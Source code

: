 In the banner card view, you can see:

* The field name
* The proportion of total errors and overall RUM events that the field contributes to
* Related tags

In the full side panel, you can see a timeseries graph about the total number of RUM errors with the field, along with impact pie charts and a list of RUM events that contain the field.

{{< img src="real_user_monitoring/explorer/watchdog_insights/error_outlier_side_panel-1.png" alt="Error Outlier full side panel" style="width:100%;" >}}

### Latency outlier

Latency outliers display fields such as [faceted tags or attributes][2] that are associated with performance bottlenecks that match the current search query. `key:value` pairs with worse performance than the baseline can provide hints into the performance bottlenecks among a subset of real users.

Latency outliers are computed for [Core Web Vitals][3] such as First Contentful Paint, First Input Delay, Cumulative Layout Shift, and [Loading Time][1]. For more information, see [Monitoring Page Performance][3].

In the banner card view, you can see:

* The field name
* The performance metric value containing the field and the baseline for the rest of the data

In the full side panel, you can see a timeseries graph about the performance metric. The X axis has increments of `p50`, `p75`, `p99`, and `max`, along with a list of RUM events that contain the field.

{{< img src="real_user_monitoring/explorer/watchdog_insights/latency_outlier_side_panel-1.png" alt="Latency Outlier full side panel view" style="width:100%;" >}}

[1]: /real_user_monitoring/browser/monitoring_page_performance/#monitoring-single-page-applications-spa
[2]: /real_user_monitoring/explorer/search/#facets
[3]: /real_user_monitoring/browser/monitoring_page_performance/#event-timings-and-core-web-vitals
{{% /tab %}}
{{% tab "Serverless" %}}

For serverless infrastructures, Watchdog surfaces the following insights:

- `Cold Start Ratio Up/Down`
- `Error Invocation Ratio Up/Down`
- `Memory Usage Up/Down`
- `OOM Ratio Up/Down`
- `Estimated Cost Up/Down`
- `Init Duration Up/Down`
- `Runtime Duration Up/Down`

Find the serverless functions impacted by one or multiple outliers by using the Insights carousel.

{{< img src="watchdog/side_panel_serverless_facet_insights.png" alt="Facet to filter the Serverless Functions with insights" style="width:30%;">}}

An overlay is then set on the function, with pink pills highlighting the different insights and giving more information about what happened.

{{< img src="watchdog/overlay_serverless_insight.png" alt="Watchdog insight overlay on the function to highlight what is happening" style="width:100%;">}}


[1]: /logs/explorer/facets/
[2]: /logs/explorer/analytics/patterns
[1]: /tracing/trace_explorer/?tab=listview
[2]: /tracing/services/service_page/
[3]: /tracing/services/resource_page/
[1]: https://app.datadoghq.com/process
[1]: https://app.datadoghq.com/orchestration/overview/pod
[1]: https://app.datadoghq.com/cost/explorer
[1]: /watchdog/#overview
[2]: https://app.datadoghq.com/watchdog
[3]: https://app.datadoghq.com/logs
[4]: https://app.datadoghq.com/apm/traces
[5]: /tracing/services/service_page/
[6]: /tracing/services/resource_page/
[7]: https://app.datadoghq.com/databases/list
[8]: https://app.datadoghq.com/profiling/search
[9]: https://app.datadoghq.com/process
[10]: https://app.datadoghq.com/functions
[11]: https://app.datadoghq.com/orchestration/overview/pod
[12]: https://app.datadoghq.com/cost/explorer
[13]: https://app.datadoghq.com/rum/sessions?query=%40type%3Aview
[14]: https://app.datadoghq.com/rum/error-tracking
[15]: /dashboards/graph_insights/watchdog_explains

============

Give back, unchanged, the run of lines in the listing above that begins at the line containing "### Latency outlier" and ends at the line containing "Latency outliers display", both included.

ANSWER SECTION:
### Latency outlier

Latency outliers display fields such as [faceted tags or attributes][2] that are associated with performance bottlenecks that match the current search query. `key:value` pairs with worse performance than the baseline can provide hints into the performance bottlenecks among a subset of real users.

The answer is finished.